Enterprise search - the first look
Recently leafing through my notebook (yeah, I’m still using old-time paper) I found some ideas, quick-notes, self-brainstorming diagrams related with search systems. An original idea for this blog, at least for few first posts, was to present them. Still this requires introducing some of the basics of enterprise search and search systems in general (so I could spare some time in future just referring to those). This is what this post series is about.
In this part I will try to answer two questions - why do people need an enterprise search systems and how complex they can be?
Little piece of history
I still remember the times when most of public the pages in the Internet were registered in the web version of yellow pages - the web directories. Until the mid-90’s most of the Internet portals was maintaining such service built manually or semi-automatically. Even if the content discovery was made by a crawler the content classification and final categorization was a human domain.
Obviously when the number of resources in the Net was growing exponentially over the time and media other than text was becoming more and more popular the web directories were getting stale from day to day or even faster. The maintenance became a Sisyphean task.
Internet search engines are the response for the explosion of information on the web. They can discover and retrieve the information automatically and serve it in a way that no manually-built directory can - extremely fast, with enormous throughput and in intelligent way. While content retrieval and discovery seems to be obvious the efficiency of serving mechanism in comparison to web directories requires some explanation here. Having such a huge content database a simple key word matching or category browsing with sorting by date (or other attribute) is usually very time consuming and ineffective. With the search adjusted to the natural language and sorting results by relevance this task becomes manageable and convenient.
What’s the difference?
But how does it apply to the enterprise search? Internet search providers such as Google, Yahoo! or Bing deal with exabytes (1 exabyte = 10^18 byte) of publicly available content, mostly unstructured. Enterprise search systems are typically implemented in companies or other organizations of various size. They usually deal with much smaller amount of data (still too much for manually maintained databases). The most important differences are not in the amount but in it’s nature: the data describes specific domains, it’s usually structured or at least provided with some meaningful meta-data, in many cases it’s not public (secure content).
Another dimension of those systems is the source (or rather sources) and format of data - not only pages available on the web but also records from relational and non-relational databases, file shares, spreadsheets, other systems integrated with web services etc. Enterprise search in larger organizations typically allows for searching heterogeneous data.
I will give two examples to picture how wide this area is and how many thing should be considered before implementing enterprise search in an organization.

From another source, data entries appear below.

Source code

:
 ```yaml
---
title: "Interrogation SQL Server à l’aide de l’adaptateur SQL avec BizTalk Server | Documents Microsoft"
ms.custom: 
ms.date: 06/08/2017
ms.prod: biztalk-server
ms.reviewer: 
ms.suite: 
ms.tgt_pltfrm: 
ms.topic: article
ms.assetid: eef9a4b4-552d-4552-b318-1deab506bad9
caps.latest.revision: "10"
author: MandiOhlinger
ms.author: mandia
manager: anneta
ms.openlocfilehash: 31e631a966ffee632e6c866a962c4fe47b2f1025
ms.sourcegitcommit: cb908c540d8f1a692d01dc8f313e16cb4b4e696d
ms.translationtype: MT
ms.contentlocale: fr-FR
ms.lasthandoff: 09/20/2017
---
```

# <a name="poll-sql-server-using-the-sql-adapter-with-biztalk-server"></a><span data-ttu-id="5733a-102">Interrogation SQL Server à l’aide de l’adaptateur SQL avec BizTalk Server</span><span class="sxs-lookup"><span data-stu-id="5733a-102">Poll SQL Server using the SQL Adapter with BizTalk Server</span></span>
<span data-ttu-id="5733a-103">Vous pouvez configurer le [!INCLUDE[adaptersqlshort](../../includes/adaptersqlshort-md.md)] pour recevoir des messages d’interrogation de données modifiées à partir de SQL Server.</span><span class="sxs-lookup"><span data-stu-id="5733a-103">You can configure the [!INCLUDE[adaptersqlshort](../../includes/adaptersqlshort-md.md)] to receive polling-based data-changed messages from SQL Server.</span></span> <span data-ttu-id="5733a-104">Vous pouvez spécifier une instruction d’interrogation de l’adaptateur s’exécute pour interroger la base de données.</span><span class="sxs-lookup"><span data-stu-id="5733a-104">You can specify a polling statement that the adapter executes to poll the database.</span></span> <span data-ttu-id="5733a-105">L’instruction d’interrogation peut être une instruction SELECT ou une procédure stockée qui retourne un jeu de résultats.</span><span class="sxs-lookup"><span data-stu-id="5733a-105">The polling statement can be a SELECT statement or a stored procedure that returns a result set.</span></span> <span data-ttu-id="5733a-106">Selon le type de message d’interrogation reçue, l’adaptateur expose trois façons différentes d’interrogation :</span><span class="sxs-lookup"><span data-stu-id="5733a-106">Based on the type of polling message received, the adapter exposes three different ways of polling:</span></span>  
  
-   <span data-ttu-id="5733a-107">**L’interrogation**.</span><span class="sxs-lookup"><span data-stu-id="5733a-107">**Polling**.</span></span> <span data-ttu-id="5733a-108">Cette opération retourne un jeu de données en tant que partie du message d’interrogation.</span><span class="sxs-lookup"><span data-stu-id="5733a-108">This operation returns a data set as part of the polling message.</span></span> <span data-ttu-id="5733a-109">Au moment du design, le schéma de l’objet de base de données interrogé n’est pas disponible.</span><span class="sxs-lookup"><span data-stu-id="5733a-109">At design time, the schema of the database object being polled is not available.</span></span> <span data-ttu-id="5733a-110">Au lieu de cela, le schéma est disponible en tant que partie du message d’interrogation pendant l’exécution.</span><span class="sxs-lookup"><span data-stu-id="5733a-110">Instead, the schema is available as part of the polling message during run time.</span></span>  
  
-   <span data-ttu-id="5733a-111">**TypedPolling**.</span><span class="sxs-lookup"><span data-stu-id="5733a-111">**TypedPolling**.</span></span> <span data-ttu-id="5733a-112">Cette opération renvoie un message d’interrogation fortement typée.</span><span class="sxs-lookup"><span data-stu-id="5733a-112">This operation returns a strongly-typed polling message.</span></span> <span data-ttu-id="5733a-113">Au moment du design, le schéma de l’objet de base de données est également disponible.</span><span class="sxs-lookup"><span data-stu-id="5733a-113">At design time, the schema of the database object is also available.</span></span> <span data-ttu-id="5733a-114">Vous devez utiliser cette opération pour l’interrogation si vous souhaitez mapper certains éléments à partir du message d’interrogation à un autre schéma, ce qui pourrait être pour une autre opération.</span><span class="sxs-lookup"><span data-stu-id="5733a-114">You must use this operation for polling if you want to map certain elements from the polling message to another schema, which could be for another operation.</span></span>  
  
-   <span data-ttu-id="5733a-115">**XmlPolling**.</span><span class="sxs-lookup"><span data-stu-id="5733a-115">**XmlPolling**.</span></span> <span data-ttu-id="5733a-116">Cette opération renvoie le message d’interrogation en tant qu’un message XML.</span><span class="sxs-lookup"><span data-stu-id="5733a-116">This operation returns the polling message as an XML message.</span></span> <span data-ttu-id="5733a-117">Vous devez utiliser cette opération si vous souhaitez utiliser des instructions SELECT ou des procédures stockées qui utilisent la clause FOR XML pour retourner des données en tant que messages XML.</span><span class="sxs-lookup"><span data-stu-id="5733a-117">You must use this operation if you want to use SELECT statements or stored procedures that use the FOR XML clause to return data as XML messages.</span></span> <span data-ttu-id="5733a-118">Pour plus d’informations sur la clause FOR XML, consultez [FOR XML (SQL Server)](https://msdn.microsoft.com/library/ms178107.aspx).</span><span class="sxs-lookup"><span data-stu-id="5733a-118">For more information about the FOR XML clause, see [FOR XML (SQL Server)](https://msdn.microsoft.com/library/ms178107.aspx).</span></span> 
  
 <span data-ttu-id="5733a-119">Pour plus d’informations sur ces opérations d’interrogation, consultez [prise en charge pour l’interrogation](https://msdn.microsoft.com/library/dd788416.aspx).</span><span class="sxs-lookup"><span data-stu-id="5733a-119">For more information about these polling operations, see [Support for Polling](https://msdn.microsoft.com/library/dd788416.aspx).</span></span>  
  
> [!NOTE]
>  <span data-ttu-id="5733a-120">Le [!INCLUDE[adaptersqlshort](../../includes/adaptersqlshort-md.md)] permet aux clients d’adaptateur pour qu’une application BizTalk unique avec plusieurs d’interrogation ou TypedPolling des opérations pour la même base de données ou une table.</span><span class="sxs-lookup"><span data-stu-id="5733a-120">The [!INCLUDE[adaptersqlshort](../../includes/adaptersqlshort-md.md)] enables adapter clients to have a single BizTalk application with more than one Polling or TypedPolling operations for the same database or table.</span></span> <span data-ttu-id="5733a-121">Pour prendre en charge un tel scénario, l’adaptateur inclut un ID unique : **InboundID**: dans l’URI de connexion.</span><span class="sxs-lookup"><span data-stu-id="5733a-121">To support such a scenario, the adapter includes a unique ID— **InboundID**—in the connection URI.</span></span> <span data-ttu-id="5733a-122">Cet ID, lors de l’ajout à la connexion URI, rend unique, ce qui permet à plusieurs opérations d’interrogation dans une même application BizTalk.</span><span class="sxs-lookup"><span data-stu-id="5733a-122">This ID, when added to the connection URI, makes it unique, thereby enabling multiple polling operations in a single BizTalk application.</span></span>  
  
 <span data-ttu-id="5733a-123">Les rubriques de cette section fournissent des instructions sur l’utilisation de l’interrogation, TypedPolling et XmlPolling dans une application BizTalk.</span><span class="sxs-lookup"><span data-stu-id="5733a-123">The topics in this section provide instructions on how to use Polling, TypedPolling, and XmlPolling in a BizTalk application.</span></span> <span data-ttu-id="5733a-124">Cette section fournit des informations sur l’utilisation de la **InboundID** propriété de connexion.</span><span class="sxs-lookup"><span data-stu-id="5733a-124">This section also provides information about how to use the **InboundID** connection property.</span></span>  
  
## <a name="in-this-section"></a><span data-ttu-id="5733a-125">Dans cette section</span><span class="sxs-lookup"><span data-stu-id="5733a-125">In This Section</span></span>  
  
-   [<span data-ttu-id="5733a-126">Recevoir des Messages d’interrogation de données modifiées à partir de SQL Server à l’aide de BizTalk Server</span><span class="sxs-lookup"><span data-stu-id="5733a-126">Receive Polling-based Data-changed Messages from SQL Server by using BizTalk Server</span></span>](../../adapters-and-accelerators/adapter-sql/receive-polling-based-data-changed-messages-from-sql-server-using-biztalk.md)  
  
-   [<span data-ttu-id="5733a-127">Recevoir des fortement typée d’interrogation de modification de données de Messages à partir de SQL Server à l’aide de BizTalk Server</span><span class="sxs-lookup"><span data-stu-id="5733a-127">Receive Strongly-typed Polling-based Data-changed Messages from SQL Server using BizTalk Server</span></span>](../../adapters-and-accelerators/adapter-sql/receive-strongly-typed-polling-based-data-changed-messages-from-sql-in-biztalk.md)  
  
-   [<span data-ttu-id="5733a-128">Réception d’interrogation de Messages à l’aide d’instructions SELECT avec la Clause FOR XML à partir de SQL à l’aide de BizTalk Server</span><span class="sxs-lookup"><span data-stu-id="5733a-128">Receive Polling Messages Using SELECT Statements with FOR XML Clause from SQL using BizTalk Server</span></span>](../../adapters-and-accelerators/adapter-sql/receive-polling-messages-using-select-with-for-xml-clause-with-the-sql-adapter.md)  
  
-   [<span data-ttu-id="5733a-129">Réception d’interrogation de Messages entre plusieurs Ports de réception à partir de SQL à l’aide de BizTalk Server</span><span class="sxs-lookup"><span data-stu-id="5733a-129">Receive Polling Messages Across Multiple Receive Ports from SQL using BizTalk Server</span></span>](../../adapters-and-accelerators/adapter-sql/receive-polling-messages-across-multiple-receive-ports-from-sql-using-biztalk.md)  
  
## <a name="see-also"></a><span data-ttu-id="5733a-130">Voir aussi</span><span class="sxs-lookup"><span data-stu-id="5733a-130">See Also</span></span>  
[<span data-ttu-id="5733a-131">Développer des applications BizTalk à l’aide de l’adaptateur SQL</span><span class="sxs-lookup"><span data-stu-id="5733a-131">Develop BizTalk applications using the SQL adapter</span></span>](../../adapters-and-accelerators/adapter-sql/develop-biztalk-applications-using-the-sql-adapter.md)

Documents/media/software library. By this I mean all the kinds of systems designed for delivering digital version of user manuals, product documentation or any other form of written/recorded/drawn information or software packages in form of downloadable files. It’s almost always decorated with rich meta-data like description, author, publication date, id, revision, languages and many other. Good search is essential not only in its full text capabilities but also for filtering and browsing. No matter if the audience is external customer or employee (or both) the chance is quite big that it will require security trimming so user would find only the results he is authorized to see. In many cases enterprise search will also help building a fast navigation (faceted search) since many organizations describe their information in some kind of hierarchical classification system.
In case when the attachments contain text it’s findability is usually as important as for meta-data which brings the requirement for efficient parsing and indexing it also.
Intranet portal. They are more popular in larger organizations than the small ones therefore the number of multiple data sources which are required to be searchable is usually big and it’s growing over the time. Most of the departments, business units or services want to be visible in this central point and commonly the search is the most important of its functionalities. Resources could be: intranet pages from multiple heterogeneous systems, classic CMSs, enterprise content management systems, master data systems, CRMs or even mail boxes and employees calendars (for personalized search).
In addition to what I mentioned describing libraries the biggest challenge here is to merge results from all those sources in a way that make sense for the user. This includes not only technical aspects but also careful user experience (UX) design and testing. It’s not easy to present such results as web pages, images, definitions, employee or customer data etc. together on a single page in a usable way.
Other problem to solve is how to get the required data from sources and keep them up to date so the search results are not stale when they finally reach the user. Sometimes it’s not possible or reasonable to fetch all the data from source systems or those systems prefer other kind of integration with their internal search systems. In this case it could be beneficial to use federated search approach instead.
I know that those examples definitely does not exhaust the list of possible applications but they rises some topics that I would like to continue in next posts. They are also cases from my professional life so they are not just some abstract concept.
I hope this post gave you some overview of the subject of enterprise search and maybe even some inspiration. Next one will be more technical - I will introduce more architectural concepts and describe the base building blocks of enterprise search systems.